Earlier, Alexander Navalny, the jailed Russian dissident, had accused Ms Le Pen of entering a corrupt “influence peddling” pact with Mr Putin in exchange for a €9 million (£7.5 million) loan she has not fully repaid from a bank he called “Putin’s notorious money-laundering outfit”.
Mr Macron returned to the issue, saying: “You are not speaking to other leaders when you speak to Russia, you are speaking to your banker.”
She insisted she had only taken out the loan because no French bank would give her one and she was paying it back.

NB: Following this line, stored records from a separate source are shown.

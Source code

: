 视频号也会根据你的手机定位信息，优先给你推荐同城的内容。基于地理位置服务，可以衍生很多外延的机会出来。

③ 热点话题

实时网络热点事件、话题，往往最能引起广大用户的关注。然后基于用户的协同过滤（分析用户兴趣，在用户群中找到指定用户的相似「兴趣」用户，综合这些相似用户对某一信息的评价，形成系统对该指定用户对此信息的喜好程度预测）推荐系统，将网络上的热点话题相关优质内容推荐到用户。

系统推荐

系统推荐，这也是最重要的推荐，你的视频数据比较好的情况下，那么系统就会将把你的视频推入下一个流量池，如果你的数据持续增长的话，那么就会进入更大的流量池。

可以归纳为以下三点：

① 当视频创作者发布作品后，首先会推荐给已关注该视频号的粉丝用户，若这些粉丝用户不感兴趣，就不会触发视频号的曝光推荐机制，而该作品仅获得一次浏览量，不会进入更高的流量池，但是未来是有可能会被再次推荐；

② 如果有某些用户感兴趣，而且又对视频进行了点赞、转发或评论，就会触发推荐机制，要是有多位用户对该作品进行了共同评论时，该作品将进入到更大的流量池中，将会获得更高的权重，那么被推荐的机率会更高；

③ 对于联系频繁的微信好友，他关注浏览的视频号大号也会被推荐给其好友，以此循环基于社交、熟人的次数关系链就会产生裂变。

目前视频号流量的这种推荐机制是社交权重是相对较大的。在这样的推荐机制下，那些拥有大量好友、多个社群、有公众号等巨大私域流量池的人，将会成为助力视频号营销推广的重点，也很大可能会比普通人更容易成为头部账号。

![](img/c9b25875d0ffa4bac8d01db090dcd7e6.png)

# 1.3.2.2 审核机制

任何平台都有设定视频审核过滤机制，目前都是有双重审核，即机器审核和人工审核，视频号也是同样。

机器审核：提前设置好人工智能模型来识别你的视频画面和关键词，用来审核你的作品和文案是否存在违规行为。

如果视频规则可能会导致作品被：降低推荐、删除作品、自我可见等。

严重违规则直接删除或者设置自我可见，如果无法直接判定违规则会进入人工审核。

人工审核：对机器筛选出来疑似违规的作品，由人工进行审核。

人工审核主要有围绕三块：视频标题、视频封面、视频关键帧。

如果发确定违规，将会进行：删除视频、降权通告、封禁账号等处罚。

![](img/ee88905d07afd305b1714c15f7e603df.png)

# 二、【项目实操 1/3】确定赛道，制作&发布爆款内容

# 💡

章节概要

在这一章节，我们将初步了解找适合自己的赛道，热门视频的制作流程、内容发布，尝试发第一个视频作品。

While Mr Macron never looked on the back foot, his rival often looked flustered but did not fall apart. Her best response was when he accused her of being a “climate sceptic” for wanting to tear down wind farms. “I’m not climate sceptic,” she said. “But you’re a climate hypocrite.”

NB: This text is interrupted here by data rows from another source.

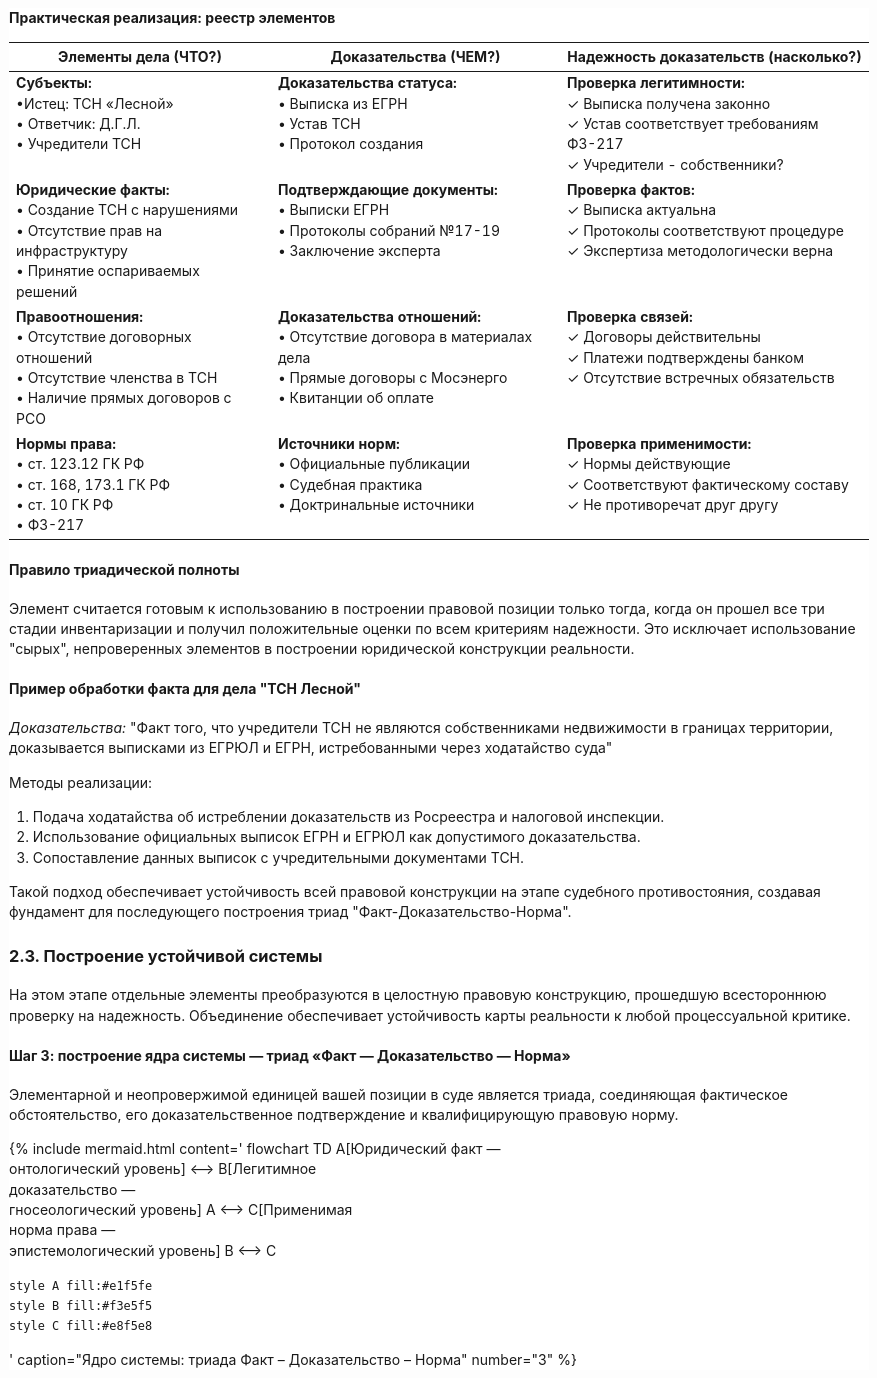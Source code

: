 **Практическая реализация: реестр элементов**

| Элементы дела (ЧТО?)                                         | Доказательства (ЧЕМ?)                                        | Надежность доказательств (насколько?)                        |
| ------------------------------------------------------------ | ------------------------------------------------------------ | ------------------------------------------------------------ |
| **Субъекты:**<br>•Истец: ТСН «Лесной»<br>• Ответчик: Д.Г.Л.<br>• Учредители ТСН | **Доказательства статуса:**<br>• Выписка из ЕГРН<br>• Устав ТСН<br>• Протокол создания | **Проверка легитимности:**<br>✓ Выписка получена законно<br>✓ Устав соответствует требованиям ФЗ-217<br>✓ Учредители - собственники? |
| **Юридические факты:**<br>• Создание ТСН с нарушениями<br>• Отсутствие прав на инфраструктуру<br>• Принятие оспариваемых решений | **Подтверждающие документы:**<br>• Выписки ЕГРН<br>• Протоколы собраний №17-19<br>• Заключение эксперта | **Проверка фактов:**<br>✓ Выписка актуальна<br>✓ Протоколы соответствуют процедуре<br>✓ Экспертиза методологически верна |
| **Правоотношения:**<br>• Отсутствие договорных отношений<br>• Отсутствие членства в ТСН<br>• Наличие прямых договоров с РСО | **Доказательства отношений:**<br>• Отсутствие договора в материалах дела<br>• Прямые договоры с Мосэнерго<br>• Квитанции об оплате | **Проверка связей:**<br>✓ Договоры действительны<br>✓ Платежи подтверждены банком<br>✓ Отсутствие встречных обязательств |
| **Нормы права:**<br>• ст. 123.12 ГК РФ<br>• ст. 168, 173.1 ГК РФ<br>• ст. 10 ГК РФ<br>• ФЗ-217 | **Источники норм:**<br>• Официальные публикации<br>• Судебная практика<br>• Доктринальные источники | **Проверка применимости:**<br>✓ Нормы действующие<br>✓ Соответствуют фактическому составу<br>✓ Не противоречат друг другу |

#### Правило триадической полноты

Элемент считается готовым к использованию в построении правовой позиции только тогда, когда он прошел все три стадии инвентаризации и получил положительные оценки по всем критериям надежности. Это исключает использование "сырых", непроверенных элементов в построении юридической конструкции реальности.

#### Пример обработки факта для дела "ТСН Лесной"

*Доказательства:* "Факт того, что учредители ТСН не являются собственниками недвижимости в границах территории, доказывается выписками из ЕГРЮЛ и ЕГРН, истребованными через ходатайство суда"

Методы реализации:
1. Подача ходатайства об истреблении доказательств из Росреестра и налоговой инспекции.
2. Использование официальных выписок ЕГРН и ЕГРЮЛ как допустимого доказательства.
3. Сопоставление данных выписок с учредительными документами ТСН.

Такой подход обеспечивает устойчивость всей правовой конструкции на этапе судебного противостояния, создавая фундамент для последующего построения триад "Факт-Доказательство-Норма".

### 2.3. Построение устойчивой системы

На этом этапе отдельные элементы преобразуются в целостную правовую конструкцию, прошедшую всестороннюю проверку на надежность. Объединение обеспечивает устойчивость карты реальности к любой процессуальной критике.

#### Шаг 3: построение ядра системы — триад «Факт — Доказательство — Норма»

Элементарной и неопровержимой единицей вашей позиции в суде является триада, соединяющая фактическое обстоятельство, его доказательственное подтверждение и квалифицирующую правовую норму.

{% include mermaid.html content='
flowchart TD
    A[Юридический факт — <br>онтологический уровень] <--> B[Легитимное<br>доказательство — <br>гносеологический уровень]
    A <--> C[Применимая<br>норма права — <br>эпистемологический уровень]
    B <--> C

    style A fill:#e1f5fe
    style B fill:#f3e5f5
    style C fill:#e8f5e8
' caption="Ядро системы: триада Факт – Доказательство – Норма" 
number="3"
%}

Mr Macron reiterated previous claims that Ms Le Pen’s plans for “an alliance of nations” meant she intended to “leave the EU without saying it”.
Le Pen more polished than 2017 disaster
After a bruising second-round campaign, Mr Macron holds a solid poll lead of around 10 points but his camp had warned against any complacency in the prime-time duel watched by millions.
Undecided voters and abstentions could yet swing the outcome.
An Elabe poll take just after the debate found that 59 per cent of viewers thought Mr Macron was the “more convincing” candidate with Ms Le Pen on 39 per cent. Two per cent of respondents had no opinion.
The National Rally candidate’s disastrous performance in 2017 is widely thought to have sealed her defeat but this time her camp insisted she was far better prepared after sparring with a graduate of ENA, the top school for future leaders where Mr Macron studied.